** Data for this exercise follows **

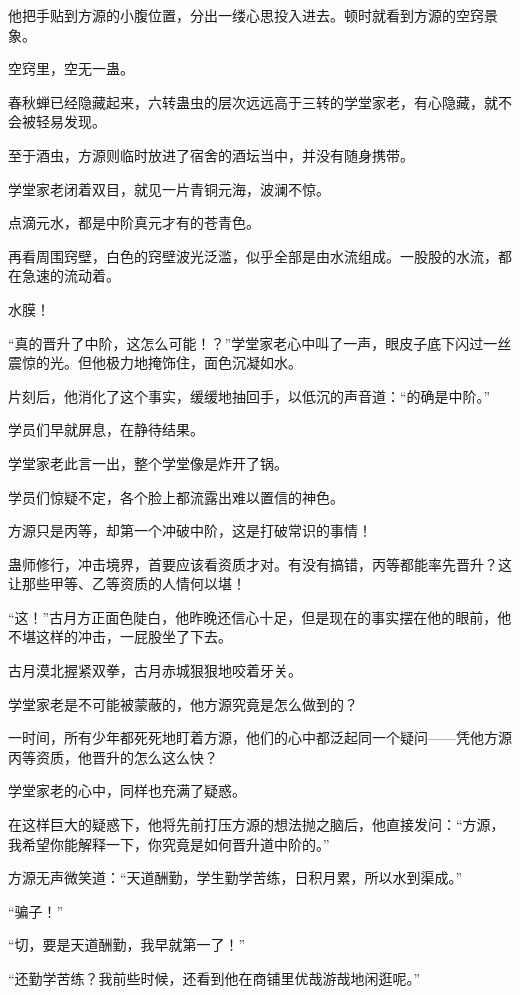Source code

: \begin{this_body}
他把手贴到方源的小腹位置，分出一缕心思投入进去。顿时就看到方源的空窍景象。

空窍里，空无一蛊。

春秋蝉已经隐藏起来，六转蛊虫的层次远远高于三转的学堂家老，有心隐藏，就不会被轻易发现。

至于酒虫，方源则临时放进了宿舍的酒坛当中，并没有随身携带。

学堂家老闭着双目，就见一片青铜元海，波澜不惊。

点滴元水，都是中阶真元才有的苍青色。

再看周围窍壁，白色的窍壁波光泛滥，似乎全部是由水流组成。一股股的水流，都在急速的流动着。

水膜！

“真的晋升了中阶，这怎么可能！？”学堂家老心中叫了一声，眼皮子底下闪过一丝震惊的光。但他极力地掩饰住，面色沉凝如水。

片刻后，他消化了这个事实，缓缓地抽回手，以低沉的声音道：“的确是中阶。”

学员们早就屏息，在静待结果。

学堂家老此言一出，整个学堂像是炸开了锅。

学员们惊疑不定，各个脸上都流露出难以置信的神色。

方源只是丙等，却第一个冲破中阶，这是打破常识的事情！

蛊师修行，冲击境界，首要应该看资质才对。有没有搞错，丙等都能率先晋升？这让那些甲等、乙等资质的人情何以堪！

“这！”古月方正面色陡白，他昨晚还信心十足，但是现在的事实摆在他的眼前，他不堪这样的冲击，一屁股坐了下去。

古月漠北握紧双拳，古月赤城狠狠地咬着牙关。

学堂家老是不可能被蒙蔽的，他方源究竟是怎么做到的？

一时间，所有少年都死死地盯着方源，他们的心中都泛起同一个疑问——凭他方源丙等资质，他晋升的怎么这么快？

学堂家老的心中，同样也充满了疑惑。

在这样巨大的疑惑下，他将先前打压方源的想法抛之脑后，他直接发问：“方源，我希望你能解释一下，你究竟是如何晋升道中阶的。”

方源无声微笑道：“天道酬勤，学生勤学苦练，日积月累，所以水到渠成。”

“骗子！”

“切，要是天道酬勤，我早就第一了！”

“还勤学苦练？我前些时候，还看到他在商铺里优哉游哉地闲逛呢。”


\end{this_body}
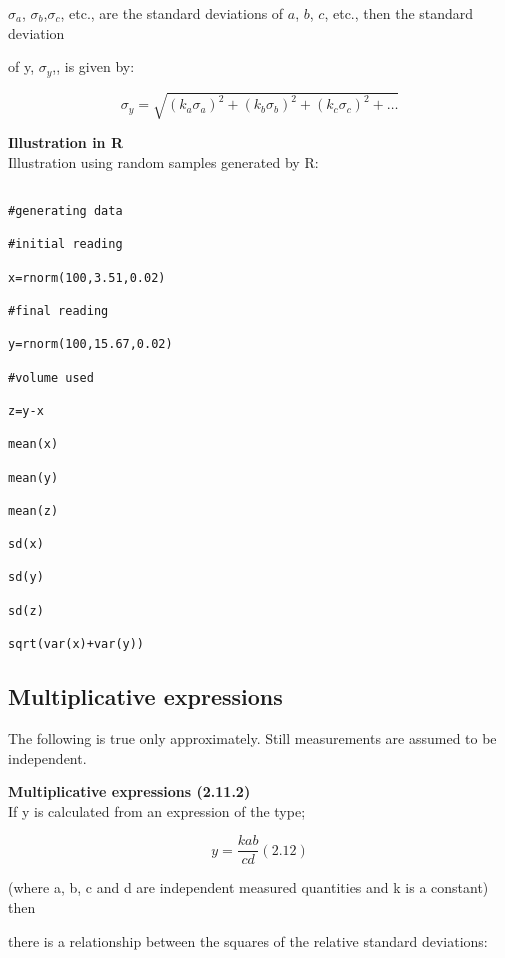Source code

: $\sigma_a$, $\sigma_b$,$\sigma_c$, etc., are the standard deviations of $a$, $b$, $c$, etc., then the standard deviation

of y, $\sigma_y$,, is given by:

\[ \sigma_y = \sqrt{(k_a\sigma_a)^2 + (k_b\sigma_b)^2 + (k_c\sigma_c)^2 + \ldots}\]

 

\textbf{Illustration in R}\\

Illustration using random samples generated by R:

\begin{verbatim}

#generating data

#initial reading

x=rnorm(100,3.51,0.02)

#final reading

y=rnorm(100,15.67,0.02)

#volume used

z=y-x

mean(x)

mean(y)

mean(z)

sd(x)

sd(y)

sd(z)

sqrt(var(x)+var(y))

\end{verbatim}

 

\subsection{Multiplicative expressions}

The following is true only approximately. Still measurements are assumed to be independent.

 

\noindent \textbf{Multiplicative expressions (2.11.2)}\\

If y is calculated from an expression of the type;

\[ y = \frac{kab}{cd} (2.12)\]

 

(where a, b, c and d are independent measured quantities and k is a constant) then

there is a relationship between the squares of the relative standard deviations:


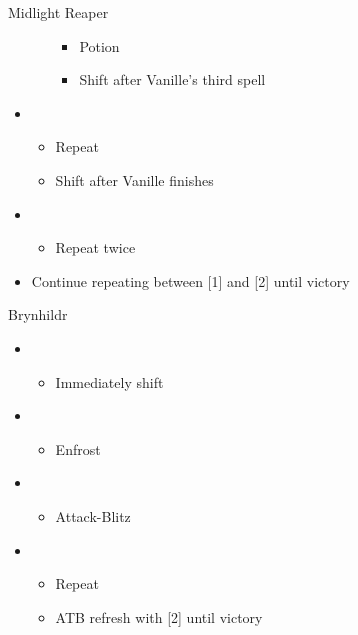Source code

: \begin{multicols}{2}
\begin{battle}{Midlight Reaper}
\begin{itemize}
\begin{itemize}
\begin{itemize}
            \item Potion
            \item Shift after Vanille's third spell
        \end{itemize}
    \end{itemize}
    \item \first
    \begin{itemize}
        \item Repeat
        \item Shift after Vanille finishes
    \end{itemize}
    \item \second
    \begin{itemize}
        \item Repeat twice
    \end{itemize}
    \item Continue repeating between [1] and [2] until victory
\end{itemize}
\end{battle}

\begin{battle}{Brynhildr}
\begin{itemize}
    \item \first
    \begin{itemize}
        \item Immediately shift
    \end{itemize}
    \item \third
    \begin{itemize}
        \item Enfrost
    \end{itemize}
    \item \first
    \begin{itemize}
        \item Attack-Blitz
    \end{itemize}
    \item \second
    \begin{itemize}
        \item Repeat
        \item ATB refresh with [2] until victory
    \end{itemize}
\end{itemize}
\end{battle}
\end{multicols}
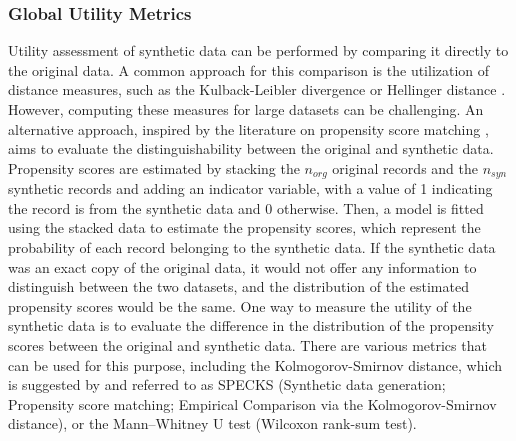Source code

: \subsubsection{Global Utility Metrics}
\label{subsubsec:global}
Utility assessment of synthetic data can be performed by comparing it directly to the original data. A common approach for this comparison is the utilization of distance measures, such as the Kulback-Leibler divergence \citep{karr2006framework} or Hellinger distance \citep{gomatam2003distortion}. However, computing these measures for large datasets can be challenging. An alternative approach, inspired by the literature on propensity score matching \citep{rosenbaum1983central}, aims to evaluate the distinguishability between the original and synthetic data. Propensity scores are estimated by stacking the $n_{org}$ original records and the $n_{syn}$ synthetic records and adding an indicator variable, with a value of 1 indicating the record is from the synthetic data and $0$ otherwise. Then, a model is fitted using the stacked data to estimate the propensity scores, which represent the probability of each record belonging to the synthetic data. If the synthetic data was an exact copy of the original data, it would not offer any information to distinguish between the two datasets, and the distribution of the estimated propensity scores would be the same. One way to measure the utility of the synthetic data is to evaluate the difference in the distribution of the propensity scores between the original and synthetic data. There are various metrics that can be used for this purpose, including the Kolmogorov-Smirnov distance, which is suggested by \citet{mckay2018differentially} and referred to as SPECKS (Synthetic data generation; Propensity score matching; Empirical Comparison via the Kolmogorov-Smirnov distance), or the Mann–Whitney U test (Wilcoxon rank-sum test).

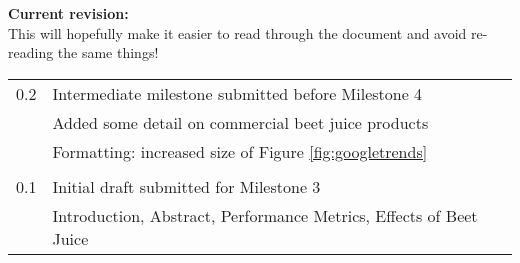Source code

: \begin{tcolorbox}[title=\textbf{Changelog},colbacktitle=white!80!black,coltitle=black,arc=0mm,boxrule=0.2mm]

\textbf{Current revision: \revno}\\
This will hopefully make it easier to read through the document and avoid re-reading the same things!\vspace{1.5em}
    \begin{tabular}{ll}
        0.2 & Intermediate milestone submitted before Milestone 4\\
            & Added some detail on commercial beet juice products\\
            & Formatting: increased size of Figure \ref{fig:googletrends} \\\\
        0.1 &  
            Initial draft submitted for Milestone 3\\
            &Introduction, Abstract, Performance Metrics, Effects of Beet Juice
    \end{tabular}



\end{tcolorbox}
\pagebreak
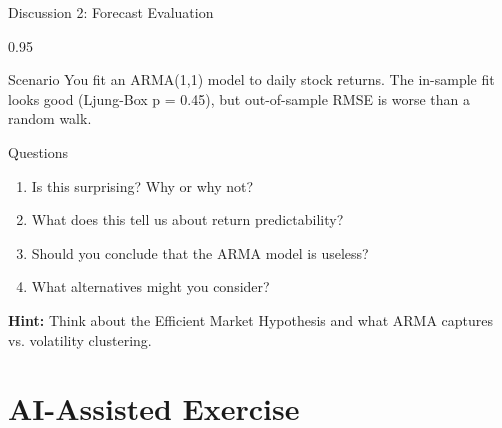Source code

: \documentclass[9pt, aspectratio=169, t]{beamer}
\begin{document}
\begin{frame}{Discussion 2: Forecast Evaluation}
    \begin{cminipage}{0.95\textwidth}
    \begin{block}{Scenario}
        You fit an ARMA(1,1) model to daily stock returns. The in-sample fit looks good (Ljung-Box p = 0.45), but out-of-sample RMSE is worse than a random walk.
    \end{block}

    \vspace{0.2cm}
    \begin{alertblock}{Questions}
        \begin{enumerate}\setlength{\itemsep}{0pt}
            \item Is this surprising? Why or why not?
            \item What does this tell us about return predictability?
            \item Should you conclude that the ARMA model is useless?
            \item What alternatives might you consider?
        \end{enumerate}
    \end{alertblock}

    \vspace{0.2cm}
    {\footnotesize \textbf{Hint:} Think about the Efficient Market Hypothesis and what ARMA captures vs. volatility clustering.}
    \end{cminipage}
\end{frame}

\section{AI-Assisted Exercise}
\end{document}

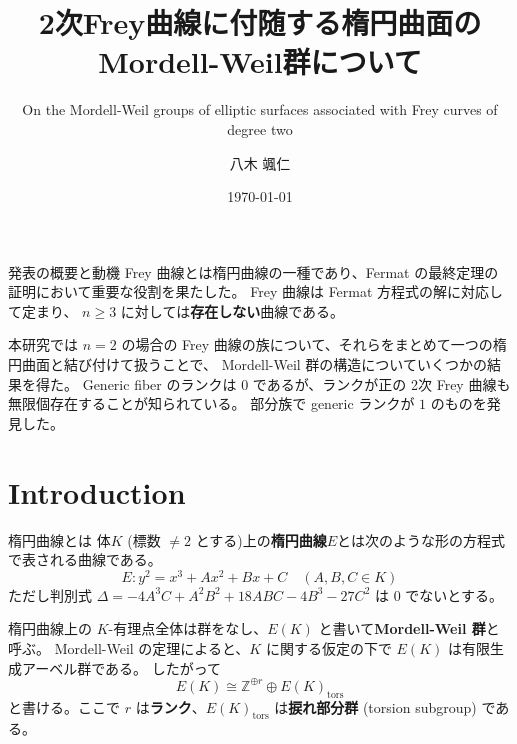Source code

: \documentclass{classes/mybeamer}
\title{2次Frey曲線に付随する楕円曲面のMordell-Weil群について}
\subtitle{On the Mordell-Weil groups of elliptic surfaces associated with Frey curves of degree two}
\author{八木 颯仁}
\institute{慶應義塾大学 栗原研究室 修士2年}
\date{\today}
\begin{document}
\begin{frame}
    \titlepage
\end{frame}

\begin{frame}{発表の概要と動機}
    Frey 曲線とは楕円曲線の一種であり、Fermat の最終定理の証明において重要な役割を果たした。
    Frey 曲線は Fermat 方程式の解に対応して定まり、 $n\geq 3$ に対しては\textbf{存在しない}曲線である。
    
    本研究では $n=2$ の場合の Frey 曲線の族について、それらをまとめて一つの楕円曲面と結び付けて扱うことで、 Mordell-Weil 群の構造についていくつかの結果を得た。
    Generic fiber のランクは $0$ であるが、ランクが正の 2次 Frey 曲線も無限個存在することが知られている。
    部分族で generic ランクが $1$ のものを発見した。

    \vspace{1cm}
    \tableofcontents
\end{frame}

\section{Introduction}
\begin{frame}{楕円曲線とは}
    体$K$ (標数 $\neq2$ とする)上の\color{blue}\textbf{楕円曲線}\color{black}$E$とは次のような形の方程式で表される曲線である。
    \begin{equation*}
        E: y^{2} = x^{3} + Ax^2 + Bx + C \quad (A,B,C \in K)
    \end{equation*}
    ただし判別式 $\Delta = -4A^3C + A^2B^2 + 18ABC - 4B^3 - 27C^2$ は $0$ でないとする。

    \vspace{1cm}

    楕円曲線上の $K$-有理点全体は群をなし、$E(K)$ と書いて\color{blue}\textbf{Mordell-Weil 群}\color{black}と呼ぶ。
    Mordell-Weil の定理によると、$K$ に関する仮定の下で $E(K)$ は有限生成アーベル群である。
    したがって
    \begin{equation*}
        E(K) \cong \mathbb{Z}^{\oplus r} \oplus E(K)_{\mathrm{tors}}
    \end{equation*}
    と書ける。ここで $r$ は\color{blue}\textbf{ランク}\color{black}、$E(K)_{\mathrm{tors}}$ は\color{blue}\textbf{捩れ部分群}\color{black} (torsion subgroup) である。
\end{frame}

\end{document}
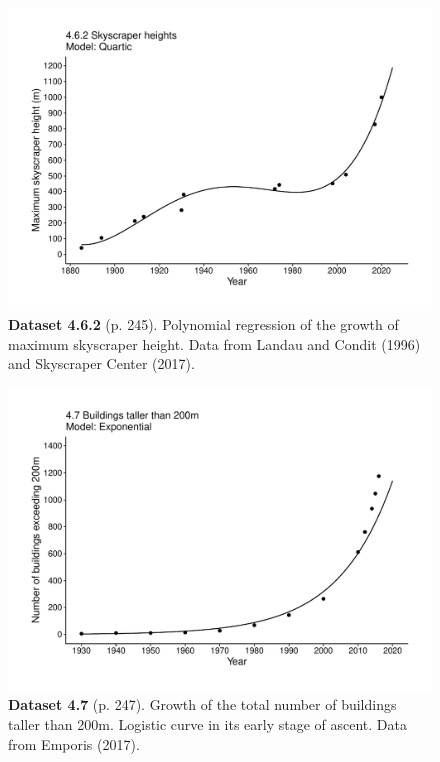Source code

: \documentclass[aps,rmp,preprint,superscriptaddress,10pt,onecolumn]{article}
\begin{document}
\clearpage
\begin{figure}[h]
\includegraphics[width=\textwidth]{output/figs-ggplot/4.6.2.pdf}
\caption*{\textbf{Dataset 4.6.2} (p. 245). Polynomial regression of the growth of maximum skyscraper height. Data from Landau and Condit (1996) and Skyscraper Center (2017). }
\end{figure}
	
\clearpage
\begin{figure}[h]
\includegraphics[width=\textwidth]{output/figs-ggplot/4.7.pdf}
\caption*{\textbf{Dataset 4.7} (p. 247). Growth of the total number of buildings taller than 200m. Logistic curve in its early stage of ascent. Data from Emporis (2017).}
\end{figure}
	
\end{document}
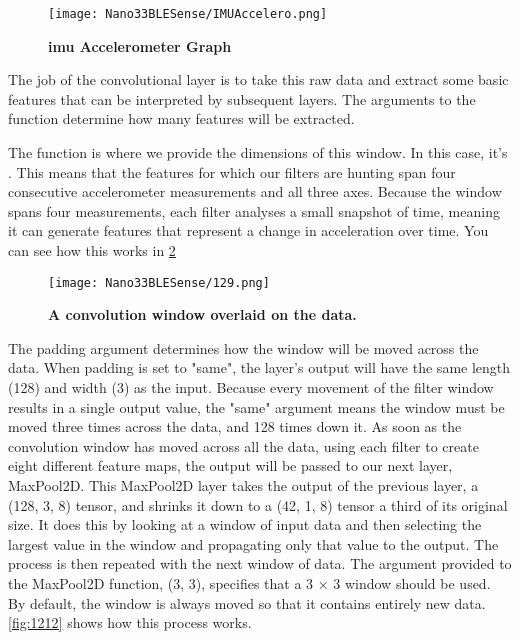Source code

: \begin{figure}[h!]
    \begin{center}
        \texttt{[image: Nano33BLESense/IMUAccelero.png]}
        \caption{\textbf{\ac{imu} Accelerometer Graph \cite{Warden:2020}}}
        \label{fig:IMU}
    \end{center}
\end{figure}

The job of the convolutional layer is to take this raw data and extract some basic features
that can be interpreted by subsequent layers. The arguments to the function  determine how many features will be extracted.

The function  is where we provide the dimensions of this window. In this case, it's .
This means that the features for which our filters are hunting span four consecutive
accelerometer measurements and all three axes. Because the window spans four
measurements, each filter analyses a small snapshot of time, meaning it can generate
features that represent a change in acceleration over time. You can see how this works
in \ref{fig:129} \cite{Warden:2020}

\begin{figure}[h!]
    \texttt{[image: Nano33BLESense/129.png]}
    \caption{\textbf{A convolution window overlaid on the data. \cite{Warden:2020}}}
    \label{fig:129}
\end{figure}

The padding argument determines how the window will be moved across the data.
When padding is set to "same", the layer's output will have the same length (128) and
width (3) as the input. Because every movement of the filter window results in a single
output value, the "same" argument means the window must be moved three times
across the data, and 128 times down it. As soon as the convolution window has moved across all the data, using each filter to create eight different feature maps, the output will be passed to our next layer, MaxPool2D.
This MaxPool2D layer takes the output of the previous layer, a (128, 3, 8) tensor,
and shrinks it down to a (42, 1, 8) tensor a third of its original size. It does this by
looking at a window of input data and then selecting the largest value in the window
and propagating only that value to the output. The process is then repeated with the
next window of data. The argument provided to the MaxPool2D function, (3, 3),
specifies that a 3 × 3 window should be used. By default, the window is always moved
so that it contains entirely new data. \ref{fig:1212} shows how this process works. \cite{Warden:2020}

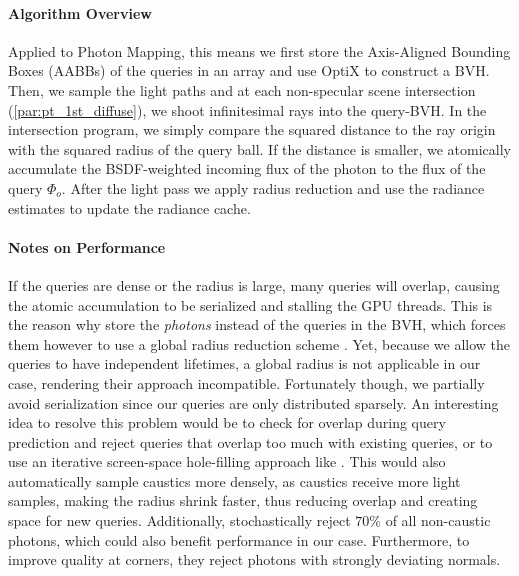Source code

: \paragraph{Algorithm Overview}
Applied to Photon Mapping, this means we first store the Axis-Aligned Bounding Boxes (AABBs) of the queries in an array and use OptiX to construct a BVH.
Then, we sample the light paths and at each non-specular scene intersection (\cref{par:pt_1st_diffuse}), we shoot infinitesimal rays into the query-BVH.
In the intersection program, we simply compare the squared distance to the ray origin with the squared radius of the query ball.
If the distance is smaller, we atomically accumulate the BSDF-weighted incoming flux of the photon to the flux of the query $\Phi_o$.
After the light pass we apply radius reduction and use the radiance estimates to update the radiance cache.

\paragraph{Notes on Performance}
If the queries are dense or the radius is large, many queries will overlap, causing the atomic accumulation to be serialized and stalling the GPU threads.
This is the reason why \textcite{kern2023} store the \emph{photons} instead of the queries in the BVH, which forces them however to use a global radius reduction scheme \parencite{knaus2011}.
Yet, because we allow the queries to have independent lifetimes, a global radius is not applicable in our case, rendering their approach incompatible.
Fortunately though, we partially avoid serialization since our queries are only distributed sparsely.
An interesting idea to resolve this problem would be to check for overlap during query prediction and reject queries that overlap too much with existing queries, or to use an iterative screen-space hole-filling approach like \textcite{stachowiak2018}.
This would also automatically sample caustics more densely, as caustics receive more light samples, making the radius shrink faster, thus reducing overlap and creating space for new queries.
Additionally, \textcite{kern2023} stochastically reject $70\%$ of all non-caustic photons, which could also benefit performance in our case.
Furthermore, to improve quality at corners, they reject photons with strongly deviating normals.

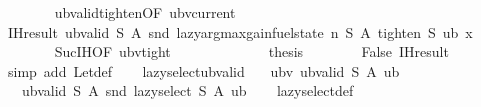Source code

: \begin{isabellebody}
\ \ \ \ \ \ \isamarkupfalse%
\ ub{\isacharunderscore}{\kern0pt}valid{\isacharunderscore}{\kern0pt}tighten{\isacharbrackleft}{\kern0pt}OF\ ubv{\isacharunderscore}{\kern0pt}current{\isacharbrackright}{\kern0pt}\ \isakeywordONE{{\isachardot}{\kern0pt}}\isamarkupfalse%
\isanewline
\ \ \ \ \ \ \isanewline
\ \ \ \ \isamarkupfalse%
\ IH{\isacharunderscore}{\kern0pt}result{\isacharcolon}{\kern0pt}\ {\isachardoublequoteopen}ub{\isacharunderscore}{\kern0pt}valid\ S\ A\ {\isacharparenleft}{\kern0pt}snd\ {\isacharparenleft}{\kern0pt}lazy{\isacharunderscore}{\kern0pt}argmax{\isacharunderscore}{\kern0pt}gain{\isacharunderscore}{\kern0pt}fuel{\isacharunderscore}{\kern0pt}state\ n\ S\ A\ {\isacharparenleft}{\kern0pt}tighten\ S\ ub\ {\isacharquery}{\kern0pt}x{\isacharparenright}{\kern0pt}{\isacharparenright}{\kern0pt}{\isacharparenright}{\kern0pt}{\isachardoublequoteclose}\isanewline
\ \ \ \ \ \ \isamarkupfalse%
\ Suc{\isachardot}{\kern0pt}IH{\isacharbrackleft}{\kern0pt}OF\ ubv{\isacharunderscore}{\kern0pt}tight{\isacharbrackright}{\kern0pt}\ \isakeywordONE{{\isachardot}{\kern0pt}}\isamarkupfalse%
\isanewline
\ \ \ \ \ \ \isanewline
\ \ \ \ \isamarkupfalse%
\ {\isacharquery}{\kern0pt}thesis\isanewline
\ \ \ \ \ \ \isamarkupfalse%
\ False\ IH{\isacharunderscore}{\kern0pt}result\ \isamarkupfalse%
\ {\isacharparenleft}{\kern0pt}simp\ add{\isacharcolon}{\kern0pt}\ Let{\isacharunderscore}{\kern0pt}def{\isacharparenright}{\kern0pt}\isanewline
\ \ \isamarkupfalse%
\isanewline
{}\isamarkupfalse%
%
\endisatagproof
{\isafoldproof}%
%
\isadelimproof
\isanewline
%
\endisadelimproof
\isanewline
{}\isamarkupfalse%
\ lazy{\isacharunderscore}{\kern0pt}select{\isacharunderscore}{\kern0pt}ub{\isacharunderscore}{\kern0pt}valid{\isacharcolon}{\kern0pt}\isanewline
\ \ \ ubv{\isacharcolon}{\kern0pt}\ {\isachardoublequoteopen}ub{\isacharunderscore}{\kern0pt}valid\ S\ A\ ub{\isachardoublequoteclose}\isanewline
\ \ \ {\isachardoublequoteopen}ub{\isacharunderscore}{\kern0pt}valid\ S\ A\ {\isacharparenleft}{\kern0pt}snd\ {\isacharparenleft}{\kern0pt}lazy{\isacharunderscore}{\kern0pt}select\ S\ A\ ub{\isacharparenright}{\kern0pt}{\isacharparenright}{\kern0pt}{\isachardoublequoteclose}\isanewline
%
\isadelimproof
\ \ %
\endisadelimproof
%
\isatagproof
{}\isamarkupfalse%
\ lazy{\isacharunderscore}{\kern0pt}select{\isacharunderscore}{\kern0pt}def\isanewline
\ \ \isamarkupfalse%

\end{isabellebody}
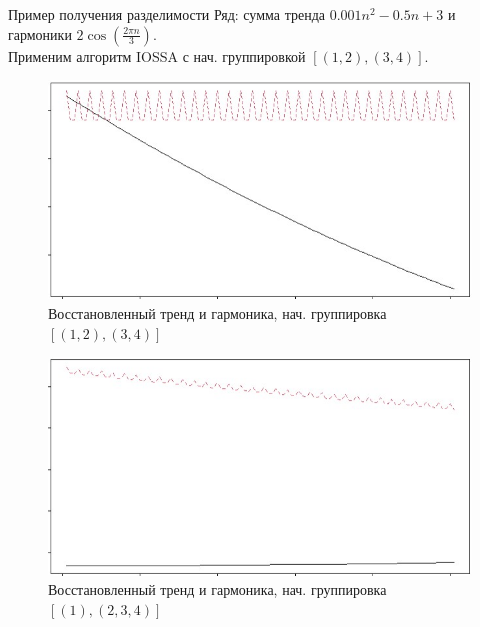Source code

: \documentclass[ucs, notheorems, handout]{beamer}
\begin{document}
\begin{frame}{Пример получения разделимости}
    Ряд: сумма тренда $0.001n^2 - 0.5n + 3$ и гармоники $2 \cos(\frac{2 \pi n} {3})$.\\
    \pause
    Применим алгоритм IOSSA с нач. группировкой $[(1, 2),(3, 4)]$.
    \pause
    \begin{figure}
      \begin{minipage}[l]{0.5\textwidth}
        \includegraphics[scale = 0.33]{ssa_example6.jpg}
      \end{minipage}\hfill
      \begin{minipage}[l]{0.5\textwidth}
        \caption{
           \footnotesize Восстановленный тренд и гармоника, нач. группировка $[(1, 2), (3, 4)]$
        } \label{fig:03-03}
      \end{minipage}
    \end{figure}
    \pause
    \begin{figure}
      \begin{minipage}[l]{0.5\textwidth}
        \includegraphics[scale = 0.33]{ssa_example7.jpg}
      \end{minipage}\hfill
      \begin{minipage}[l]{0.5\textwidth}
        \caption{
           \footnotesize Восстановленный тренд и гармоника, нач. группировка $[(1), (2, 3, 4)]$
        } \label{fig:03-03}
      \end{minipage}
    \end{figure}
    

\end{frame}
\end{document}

** End of Data for this exercise **

Report each line of the entries where the word "Introduction" occurs.

# Task solution
            &Introduction, Abstract, Performance Metrics, Effects of Beet Juice
\section{Introduction}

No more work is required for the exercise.